Crossland PS made very sure that Mulock was aware of Mia’s health concerns and so when we had a meeting with her guidance counsellor, she requested Mia send a letter to her teachers introducing herself and telling them a little about PH, how it affects her and what they can do to be helpful is she’s experiencing PH symptoms or medication side effects.

This is her letter:

“Hi, my name is Mia and I’m going to be a student in your class this year! I wanted to share a few fun facts about me that you might want to know:

1. I am a musical theatre nut

2. I have an annoying little sister

3. I have Pulmonary Hypertension

#1 = is my happy place

#2 = really isn’t true (but it’s fun to let her think it is)

but #3? Well, it sucks.

In a nutshell: Pulmonary Hypertension is a very rare lung/heart disease. It affects the arteries of the lungs and screws with blood flow getting that oxygen to the heart. PH makes it really difficult to breathe on a regular day, let alone adding a mask – but although breathing through a mask may be difficult I know from experience that it’s not impossible (and thankfully, it doesn’t lower my O2 sats at all!). Sometimes PH does make me feel like I’m drowning and then my heart starts racing and I have to stop whatever I’m doing and catch my breath. When this happens I stand still and cross my arms over my chest. You’ll probably notice that my head will tilt ever-so-slightly to the side and my lips may be a lovely shade of bluish-purple but I assure you.. I’m ok!! This usually only happens upon exertion -but- we are in unprecedented times, right? There’s a chance that wearing a mask could have this affect on me in class.. though I highly doubt it. But worst case: if I pass out, obviously, call my mom 😉

Sound Scary yet? Don’t worry.. it’s not.

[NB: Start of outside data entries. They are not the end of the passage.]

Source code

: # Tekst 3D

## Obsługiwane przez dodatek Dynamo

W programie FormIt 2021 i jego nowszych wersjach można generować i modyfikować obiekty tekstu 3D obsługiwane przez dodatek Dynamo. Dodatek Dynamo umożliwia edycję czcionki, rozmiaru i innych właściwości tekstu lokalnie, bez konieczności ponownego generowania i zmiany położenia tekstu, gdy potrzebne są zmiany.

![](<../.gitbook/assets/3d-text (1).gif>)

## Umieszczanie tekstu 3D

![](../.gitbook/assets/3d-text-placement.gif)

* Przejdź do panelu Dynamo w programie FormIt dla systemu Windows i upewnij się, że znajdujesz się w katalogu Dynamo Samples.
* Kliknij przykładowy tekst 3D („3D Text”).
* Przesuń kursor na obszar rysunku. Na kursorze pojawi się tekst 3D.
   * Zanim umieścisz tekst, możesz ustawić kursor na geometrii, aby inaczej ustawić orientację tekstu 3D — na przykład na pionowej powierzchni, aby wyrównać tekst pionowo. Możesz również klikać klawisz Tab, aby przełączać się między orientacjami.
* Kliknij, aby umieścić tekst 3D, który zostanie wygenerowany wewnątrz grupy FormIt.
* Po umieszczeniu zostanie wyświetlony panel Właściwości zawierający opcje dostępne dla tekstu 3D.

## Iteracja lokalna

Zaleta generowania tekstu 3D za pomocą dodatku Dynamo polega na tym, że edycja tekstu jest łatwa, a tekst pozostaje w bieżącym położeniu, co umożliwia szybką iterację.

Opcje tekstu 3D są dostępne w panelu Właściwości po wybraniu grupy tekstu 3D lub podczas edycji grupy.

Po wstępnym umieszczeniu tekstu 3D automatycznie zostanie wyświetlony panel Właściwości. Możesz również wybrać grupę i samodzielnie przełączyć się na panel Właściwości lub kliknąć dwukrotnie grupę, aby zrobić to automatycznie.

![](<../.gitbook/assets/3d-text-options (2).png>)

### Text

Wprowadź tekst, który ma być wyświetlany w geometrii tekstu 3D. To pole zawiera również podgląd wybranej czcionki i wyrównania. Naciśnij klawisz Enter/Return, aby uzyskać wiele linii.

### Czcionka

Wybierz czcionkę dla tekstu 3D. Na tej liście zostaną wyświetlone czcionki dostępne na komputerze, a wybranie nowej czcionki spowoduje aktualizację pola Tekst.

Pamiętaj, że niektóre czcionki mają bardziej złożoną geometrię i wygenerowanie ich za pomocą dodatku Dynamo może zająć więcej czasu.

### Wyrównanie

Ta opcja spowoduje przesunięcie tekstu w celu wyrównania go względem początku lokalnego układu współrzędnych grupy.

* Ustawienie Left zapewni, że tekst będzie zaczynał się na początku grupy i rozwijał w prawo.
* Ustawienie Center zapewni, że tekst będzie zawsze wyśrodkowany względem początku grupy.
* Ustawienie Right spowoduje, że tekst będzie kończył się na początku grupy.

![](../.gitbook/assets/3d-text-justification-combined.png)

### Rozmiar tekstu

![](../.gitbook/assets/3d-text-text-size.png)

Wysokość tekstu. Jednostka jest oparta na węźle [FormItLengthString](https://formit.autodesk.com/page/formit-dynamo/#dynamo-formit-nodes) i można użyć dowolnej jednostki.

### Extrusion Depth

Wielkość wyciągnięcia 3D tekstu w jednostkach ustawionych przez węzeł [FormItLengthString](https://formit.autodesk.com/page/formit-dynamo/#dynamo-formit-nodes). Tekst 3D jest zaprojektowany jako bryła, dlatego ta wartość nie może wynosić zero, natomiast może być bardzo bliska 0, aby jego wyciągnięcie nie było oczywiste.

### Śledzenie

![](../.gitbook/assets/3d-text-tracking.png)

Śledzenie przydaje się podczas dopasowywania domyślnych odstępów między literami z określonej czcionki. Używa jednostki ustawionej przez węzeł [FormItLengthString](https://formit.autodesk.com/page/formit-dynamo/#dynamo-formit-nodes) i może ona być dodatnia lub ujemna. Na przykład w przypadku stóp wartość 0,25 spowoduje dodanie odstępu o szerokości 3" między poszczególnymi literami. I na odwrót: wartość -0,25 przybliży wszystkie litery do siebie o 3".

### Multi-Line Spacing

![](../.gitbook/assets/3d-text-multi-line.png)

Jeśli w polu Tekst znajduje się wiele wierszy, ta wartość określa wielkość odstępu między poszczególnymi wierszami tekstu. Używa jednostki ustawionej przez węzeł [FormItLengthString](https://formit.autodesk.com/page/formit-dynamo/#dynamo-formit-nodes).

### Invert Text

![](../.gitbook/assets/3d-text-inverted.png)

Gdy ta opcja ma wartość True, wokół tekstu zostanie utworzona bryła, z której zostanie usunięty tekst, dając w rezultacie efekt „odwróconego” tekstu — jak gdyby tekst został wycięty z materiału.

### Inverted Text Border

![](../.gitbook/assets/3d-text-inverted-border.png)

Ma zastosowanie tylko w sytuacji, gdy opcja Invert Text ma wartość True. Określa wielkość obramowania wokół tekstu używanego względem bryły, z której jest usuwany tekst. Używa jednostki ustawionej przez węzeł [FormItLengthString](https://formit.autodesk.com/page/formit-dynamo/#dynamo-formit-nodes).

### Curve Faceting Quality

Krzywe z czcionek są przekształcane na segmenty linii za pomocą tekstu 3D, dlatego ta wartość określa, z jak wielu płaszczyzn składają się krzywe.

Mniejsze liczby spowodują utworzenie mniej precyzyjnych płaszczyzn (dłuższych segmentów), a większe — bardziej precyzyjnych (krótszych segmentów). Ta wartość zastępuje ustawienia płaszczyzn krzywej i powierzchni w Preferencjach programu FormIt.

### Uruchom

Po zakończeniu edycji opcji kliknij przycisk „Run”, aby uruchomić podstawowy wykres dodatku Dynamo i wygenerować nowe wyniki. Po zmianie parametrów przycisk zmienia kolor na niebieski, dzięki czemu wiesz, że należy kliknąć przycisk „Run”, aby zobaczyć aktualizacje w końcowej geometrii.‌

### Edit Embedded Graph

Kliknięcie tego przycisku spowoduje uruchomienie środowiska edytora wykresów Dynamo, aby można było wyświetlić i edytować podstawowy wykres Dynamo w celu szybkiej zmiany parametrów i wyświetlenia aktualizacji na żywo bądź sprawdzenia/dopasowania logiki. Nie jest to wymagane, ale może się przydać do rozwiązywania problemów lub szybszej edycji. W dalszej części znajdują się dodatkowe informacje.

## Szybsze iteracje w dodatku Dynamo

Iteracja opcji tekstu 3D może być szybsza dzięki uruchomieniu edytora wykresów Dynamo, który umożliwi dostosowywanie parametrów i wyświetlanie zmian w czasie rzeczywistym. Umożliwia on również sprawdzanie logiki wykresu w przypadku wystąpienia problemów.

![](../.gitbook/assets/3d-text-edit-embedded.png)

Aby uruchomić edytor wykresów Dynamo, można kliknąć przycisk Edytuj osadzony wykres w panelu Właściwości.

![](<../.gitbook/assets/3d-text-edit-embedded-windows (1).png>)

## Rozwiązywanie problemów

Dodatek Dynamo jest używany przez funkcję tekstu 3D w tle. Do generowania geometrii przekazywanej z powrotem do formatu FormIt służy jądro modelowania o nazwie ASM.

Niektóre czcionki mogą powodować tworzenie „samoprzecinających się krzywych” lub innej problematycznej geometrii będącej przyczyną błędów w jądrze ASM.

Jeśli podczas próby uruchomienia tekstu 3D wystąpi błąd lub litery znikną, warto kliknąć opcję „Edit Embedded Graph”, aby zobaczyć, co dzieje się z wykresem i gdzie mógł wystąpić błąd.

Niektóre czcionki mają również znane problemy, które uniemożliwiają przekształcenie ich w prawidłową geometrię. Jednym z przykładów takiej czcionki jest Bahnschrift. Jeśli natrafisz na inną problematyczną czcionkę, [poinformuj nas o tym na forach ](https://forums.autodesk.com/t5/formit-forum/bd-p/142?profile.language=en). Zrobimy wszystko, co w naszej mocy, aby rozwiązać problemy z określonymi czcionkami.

I’ve had this crappy disease since I was 10 and have learned really well how to listen to my body — most of the time I am the only one who’ll know I’m having symptoms at all and you’ll just be treating me like any regular healthy kid (Please?) Speaking of symptoms .. I am grateful that my meds are saving my life, but I’m not-so-thrilled with some of their side effects. What side effects you ask? Let’s just say if I get up and fly out of the classroom don’t worry.. I’m just going to puke and I’ll be back in about 10 minutes.

I look forward to meeting you, Mia Berdan”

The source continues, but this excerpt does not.